Collected data.
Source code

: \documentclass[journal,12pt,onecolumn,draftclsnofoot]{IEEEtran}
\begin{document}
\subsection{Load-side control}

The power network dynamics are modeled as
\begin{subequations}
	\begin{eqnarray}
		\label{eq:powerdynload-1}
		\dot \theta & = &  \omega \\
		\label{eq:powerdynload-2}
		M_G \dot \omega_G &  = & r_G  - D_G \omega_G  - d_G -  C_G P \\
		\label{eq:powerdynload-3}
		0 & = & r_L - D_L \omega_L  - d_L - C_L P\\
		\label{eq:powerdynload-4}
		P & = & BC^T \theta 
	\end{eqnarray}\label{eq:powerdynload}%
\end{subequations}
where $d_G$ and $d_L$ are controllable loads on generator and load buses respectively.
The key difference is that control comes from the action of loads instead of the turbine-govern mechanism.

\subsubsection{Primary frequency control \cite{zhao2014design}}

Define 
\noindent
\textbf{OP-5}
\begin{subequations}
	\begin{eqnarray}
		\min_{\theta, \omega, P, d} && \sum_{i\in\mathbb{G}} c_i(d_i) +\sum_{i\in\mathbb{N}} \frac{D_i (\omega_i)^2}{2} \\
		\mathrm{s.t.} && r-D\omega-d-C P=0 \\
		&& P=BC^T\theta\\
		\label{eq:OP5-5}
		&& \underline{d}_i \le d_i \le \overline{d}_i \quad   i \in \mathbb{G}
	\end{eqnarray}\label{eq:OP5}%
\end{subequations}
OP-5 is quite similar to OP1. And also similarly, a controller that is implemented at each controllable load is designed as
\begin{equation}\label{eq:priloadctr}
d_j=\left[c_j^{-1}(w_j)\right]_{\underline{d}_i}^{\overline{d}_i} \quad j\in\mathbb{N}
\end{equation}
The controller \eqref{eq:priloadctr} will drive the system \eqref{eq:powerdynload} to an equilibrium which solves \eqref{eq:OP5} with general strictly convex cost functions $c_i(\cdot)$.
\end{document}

GOAL OF THE EXERCISE.
All lines above containing the string "theta": copy each one.

EXPECTED OUTPUT.
		\dot \theta & = &  \omega \\
		P & = & BC^T \theta 
		\min_{\theta, \omega, P, d} && \sum_{i\in\mathbb{G}} c_i(d_i) +\sum_{i\in\mathbb{N}} \frac{D_i (\omega_i)^2}{2} \\
		&& P=BC^T\theta\\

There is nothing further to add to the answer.